# What needs to be done:
Among the entries below, find the lines holding "three" and copy them.

Source texts of formatted documents
*** Block opens ***
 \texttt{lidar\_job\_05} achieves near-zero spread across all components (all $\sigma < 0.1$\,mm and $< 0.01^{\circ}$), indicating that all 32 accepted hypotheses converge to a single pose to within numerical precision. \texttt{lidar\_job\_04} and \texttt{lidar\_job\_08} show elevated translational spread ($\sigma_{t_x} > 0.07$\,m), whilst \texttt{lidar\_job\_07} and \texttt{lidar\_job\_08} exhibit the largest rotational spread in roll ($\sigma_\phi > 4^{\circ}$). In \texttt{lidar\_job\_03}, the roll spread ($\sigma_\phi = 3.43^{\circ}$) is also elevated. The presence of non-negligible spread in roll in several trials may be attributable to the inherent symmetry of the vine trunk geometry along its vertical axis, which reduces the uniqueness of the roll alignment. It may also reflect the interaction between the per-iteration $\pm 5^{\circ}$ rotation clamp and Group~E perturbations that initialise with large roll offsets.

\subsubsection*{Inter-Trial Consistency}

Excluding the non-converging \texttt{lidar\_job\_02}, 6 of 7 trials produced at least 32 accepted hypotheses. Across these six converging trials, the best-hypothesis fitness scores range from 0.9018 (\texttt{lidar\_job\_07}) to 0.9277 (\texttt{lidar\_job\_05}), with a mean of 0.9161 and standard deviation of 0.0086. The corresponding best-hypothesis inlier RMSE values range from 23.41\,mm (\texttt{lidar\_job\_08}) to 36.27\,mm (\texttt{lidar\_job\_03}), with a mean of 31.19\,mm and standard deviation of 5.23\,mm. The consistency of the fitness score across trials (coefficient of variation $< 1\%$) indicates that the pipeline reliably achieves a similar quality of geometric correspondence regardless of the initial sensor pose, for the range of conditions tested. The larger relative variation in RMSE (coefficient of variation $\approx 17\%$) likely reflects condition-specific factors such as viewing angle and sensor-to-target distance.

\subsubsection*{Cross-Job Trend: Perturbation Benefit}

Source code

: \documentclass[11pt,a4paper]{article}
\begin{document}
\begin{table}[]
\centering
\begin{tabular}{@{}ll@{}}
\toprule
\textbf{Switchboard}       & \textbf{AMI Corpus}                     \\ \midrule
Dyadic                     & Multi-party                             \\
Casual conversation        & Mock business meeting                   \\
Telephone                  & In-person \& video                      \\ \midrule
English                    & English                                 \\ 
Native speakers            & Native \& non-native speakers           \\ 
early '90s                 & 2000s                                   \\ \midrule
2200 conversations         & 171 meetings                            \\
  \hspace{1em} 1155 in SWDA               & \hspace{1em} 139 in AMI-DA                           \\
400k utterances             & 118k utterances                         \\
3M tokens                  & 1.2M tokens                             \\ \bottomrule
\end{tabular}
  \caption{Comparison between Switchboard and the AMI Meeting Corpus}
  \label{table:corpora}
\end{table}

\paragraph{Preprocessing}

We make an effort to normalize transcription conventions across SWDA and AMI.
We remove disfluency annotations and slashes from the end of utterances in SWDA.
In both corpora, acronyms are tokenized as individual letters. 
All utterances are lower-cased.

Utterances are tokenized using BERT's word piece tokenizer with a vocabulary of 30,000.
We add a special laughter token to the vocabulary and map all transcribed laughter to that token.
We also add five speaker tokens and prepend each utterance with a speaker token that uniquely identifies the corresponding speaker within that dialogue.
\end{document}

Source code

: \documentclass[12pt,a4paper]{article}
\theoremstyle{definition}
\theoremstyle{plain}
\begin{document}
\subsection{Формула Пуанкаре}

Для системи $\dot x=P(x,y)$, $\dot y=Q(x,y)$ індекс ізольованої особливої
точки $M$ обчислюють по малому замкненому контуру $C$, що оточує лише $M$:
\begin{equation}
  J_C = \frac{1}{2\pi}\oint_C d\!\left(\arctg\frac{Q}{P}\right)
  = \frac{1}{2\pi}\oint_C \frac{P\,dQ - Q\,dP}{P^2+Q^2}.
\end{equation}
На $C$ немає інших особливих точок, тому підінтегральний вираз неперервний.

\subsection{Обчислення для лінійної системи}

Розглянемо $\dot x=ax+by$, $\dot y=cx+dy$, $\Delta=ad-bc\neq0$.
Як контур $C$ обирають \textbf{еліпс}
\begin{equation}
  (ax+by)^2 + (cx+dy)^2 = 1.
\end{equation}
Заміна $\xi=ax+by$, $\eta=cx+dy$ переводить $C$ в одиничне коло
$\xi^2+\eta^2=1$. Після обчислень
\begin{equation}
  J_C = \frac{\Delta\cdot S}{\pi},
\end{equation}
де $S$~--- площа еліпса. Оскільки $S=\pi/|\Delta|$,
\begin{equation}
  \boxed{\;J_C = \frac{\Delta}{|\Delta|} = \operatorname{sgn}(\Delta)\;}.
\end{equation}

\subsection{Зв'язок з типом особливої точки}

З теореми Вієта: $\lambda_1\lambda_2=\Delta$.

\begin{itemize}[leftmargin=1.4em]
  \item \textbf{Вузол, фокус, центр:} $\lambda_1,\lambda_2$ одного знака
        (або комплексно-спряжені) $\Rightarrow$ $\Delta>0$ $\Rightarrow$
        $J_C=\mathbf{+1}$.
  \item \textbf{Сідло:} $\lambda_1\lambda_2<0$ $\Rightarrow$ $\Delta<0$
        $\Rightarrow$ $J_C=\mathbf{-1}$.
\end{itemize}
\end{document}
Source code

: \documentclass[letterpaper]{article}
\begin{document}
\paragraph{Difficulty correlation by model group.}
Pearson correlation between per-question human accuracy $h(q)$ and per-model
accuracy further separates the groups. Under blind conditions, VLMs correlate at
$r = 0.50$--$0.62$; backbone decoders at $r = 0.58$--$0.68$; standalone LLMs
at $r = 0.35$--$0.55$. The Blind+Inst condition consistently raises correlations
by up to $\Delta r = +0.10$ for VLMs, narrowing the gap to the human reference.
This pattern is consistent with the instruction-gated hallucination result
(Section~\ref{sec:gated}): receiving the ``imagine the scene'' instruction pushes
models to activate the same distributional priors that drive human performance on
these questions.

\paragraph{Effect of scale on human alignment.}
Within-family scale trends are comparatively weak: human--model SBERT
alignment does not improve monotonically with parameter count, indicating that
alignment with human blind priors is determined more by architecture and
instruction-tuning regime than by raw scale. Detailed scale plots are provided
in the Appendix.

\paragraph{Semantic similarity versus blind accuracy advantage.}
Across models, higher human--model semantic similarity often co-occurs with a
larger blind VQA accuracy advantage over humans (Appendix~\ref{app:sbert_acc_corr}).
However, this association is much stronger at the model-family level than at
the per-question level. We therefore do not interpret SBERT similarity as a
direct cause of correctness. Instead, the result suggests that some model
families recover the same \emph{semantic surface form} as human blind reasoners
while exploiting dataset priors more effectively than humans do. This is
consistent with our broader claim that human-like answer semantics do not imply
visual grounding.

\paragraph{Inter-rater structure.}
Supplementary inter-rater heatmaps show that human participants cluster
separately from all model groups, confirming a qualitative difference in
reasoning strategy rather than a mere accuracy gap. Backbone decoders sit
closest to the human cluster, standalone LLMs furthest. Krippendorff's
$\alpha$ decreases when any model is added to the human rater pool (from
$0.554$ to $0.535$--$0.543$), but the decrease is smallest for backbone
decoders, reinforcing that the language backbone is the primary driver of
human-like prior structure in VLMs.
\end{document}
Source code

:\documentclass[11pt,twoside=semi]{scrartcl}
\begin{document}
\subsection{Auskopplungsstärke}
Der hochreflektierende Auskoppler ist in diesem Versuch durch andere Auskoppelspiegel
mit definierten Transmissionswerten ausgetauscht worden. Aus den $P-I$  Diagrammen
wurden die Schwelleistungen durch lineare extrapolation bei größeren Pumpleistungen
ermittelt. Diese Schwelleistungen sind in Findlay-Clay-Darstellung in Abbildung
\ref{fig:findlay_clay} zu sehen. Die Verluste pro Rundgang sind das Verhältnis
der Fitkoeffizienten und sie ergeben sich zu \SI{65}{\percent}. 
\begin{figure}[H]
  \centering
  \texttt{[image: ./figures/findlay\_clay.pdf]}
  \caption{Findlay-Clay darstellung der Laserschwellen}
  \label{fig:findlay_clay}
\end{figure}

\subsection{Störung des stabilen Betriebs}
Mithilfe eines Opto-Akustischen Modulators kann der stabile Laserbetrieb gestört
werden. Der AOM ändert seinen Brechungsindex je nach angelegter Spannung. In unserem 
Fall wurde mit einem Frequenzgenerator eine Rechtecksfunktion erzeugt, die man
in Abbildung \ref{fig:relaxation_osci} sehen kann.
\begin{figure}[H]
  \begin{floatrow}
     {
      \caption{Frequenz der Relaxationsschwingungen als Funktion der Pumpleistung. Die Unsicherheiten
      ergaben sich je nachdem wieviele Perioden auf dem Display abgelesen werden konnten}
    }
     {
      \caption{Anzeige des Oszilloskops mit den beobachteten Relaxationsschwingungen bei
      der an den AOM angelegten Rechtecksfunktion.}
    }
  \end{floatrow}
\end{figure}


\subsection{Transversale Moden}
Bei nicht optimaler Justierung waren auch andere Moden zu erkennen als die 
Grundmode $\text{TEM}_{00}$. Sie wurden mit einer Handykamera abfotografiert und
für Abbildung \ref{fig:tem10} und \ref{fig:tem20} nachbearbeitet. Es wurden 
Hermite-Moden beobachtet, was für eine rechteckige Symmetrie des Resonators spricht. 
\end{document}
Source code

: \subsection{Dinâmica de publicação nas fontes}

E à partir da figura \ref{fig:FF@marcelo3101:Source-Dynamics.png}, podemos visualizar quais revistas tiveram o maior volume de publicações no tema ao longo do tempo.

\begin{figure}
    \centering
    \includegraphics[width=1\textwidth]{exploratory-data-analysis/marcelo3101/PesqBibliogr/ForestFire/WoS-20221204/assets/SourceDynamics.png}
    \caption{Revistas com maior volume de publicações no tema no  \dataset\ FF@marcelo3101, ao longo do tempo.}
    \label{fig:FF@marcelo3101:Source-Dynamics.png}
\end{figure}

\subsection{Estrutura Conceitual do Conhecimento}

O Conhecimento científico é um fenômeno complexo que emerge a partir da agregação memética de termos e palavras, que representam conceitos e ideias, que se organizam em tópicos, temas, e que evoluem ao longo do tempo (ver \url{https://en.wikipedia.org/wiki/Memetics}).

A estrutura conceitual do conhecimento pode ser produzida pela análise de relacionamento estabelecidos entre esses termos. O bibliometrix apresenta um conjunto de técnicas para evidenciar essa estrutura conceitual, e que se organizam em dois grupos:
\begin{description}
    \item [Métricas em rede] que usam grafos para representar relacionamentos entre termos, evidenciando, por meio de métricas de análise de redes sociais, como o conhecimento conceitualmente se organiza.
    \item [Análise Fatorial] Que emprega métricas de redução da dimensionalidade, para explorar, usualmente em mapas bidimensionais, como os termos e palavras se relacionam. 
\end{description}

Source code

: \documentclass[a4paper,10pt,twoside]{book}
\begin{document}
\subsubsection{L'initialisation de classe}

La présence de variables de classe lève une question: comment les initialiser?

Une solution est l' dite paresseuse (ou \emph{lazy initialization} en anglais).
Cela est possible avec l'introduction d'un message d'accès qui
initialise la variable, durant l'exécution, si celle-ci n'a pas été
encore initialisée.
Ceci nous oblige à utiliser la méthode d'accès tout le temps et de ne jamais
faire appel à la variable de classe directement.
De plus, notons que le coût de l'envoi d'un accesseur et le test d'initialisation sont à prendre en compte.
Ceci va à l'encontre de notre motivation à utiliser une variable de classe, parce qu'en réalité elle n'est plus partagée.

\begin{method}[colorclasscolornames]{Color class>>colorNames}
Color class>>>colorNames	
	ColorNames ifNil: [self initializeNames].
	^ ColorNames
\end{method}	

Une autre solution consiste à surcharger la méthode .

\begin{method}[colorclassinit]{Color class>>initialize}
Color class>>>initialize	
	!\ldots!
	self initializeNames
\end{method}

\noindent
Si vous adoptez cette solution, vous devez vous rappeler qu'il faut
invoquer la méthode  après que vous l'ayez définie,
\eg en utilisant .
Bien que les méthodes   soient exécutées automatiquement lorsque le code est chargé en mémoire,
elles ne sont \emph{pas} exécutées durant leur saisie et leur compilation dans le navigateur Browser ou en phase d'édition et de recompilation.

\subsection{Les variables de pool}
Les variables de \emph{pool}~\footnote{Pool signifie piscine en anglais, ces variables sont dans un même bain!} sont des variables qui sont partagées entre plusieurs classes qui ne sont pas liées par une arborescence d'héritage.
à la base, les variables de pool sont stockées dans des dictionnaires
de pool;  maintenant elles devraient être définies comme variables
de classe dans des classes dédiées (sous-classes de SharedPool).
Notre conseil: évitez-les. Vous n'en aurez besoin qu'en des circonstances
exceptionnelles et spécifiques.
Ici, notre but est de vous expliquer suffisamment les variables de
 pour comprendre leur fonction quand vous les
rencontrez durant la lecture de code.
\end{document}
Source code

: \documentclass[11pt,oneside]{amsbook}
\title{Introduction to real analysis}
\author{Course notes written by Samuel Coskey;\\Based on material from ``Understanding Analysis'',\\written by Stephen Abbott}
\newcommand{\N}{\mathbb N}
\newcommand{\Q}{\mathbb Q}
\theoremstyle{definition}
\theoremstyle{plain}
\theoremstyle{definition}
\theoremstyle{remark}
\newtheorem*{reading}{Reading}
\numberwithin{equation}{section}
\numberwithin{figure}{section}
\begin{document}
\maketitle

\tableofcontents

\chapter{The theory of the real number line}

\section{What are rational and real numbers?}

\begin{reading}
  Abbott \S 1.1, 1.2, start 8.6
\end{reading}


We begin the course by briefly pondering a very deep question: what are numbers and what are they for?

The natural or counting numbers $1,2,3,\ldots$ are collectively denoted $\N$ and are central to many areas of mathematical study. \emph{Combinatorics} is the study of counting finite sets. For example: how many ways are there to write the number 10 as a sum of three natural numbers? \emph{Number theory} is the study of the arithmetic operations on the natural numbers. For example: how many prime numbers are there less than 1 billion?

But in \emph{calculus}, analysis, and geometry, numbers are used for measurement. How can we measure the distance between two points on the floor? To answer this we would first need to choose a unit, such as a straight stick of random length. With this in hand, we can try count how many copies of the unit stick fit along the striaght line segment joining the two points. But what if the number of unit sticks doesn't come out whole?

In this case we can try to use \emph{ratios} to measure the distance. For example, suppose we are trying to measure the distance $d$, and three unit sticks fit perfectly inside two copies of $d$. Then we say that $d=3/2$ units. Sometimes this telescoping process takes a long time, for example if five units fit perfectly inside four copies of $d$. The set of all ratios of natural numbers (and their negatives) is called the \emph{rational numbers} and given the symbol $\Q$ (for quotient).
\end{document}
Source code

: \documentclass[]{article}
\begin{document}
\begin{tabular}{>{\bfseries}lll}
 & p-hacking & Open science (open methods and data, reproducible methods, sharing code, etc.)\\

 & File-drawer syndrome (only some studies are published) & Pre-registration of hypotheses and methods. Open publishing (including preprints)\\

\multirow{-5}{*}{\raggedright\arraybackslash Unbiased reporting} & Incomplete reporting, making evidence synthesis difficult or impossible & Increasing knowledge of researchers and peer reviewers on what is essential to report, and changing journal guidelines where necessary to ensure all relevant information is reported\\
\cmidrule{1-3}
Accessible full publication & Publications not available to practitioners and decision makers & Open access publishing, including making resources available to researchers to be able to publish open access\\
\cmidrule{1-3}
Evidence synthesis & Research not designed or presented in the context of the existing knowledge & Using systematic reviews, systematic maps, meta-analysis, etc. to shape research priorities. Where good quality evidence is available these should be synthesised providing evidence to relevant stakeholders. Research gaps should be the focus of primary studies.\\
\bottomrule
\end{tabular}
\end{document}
*** Block closes ***
# Answer space:
The natural or counting numbers $1,2,3,\ldots$ are collectively denoted $\N$ and are central to many areas of mathematical study. \emph{Combinatorics} is the study of counting finite sets. For example: how many ways are there to write the number 10 as a sum of three natural numbers? \emph{Number theory} is the study of the arithmetic operations on the natural numbers. For example: how many prime numbers are there less than 1 billion?
In this case we can try to use \emph{ratios} to measure the distance. For example, suppose we are trying to measure the distance $d$, and three unit sticks fit perfectly inside two copies of $d$. Then we say that $d=3/2$ units. Sometimes this telescoping process takes a long time, for example if five units fit perfectly inside four copies of $d$. The set of all ratios of natural numbers (and their negatives) is called the \emph{rational numbers} and given the symbol $\Q$ (for quotient).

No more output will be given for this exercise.